アイドルにとってファンというのは、なければならない存在であるが、時にファンたちの過剰な関心によって苦しめられる場合もある。
アイドルの私生活を追いかける「私生活ファン」
中でもアイドルたちが一番嫌っているのはプライバシーを侵害するファンで、韓国では「私生活ファン」、略して「私生ファン」と呼んでいる。
「私生ファン」をもう少し具体的に言うと、オフィシャルなファンクラブとは一線を画した秘密のネットワークを保有し、非公開サイトやスマホの無料メッセージアプリなどを通じて、アイドルの動線を共有し、追いかける熱烈なファンである。
アイドルはもちろん、その家族や知人たちの携帯電話の番号、住民登録番号(韓国は生まれながらにして固有の住民登録番号を割り与えられている)までも調べ上げている。ファンと言うよりストーカーに近いプライバシーの侵害により社会的な問題となっている。
韓国のこうしたファン文化は H.O.T(1990年代初頭の男子アイドルグループで当時は「10代たちの大統領」とまで言われた)がデビューしてから増え始め、2000年代に入り「私生活ファン」という用語が生まれた。
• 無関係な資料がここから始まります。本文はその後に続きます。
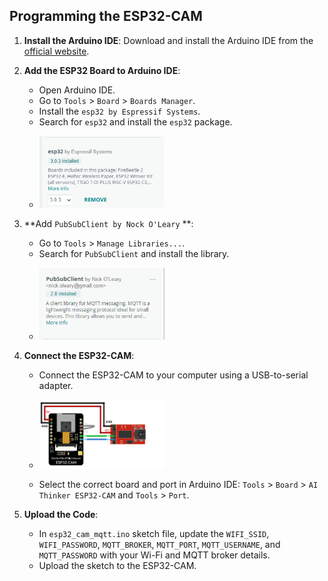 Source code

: ## Programming the ESP32-CAM

1. **Install the Arduino IDE**: Download and install the Arduino IDE from the [official website](https://www.arduino.cc/en/software).

2. **Add the ESP32 Board to Arduino IDE**:
    - Open Arduino IDE.
    - Go to `Tools` > `Board` > `Boards Manager`.
    - Install the `esp32 by Espressif Systems`.
    - Search for `esp32` and install the `esp32` package.
    - <p align="left"> <img src="esp32_espressif.png" width="200"> </p>

3. **Add `PubSubClient by Nock O'Leary` **:
    - Go to `Tools` > `Manage Libraries...`.
    - Search for `PubSubClient` and install the library.
    - <p align="left"> <img src="pubsubclient.png" width="200"> </p>

4. **Connect the ESP32-CAM**:
    - Connect the ESP32-CAM to your computer using a USB-to-serial adapter.
    - <p align="left"> <img src="esp32_cam_to_ftdi_programmer_wiring.png" width="200"> </p>
    - Select the correct board and port in Arduino IDE: `Tools` > `Board` > `AI Thinker ESP32-CAM` and `Tools` > `Port`.

5. **Upload the Code**:
    - In `esp32_cam_mqtt.ino` sketch file, update the `WIFI_SSID`, `WIFI_PASSWORD`, `MQTT_BROKER`, `MQTT_PORT`, `MQTT_USERNAME`, and `MQTT_PASSWORD` with your Wi-Fi and MQTT broker details. 
    - Upload the sketch to the ESP32-CAM.

    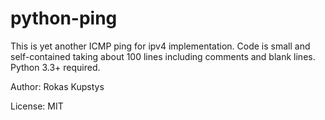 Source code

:python-ping
===========

This is yet another ICMP ping for ipv4 implementation. Code is small and self-contained taking about 100 lines including comments and blank lines. Python 3.3+ required.

Author: Rokas Kupstys

License: MIT
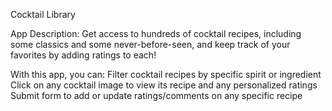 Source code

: Cocktail Library

App Description:
Get access to hundreds of cocktail recipes, including some classics and some never-before-seen, and keep track of your favorites by adding ratings to each!

With this app, you can:
Filter cocktail recipes by specific spirit or ingredient
Click on any cocktail image to view its recipe and any personalized ratings
Submit form to add or update ratings/comments on any specific recipe

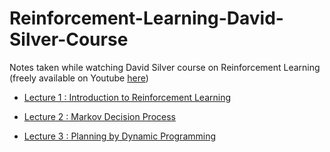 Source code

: # Reinforcement-Learning-David-Silver-Course
Notes taken while watching David Silver course on Reinforcement Learning (freely available on Youtube [here](https://www.youtube.com/watch?v=2pWv7GOvuf0&amp;list=PLqYmG7hTraZDM-OYHWgPebj2MfCFzFObQ))


* [Lecture 1 :  Introduction to Reinforcement Learning](./Lecture1-IntroductiontoReinforcementLearning/Notes.md) 

* [Lecture 2 : Markov Decision Process](./Lecture2-MDP/Notes.md) 

* [Lecture 3 : Planning by Dynamic Programming](./Lecture3-PlanningByDynamicProgramming/Notes.md) 
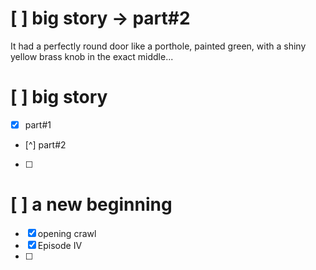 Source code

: # [ ] big story -> part#2
It had a perfectly round door like a porthole, painted green, with a shiny yellow brass knob
in the exact middle...

# [ ] big story
- [x] part#1
- [^] part#2
- [ ] 

# [ ] a new beginning
- [x] opening crawl
- [x] Episode IV
- [ ]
日本でも人気のあった「東方神起」は、韓国の私生ファンにずいぶん悩まされたようだ。私生活でのんびりする暇もなく四六時中ファンに追いかけられ、電話番号をいくら変えてもすぐに彼らから電話がかかってくるというから恐ろしい。
また、メンバーたちが飲んだ缶や瓶はネットオークションにかけられ販売されていた。東方神起が解散し、JYJというグループになってからも私生ファンにプライバシーを侵害され続けた。
昨年、芸能専門メディア「ディスパッチ」はJYJのメンバーたちがファンに対し暴行を繰り返したとして、私生ファンに向かって罵ったり、打ったりして威嚇する声の録音ファイルを公開した。
これは瞬く間に社会問題となり、ネット上でも炎上した。一方、JYJ側は故意に自分たちを貶めるために録音ファイルを公開したとし、録音ファイルを最初に公開したマスコミを名誉棄損で訴えた。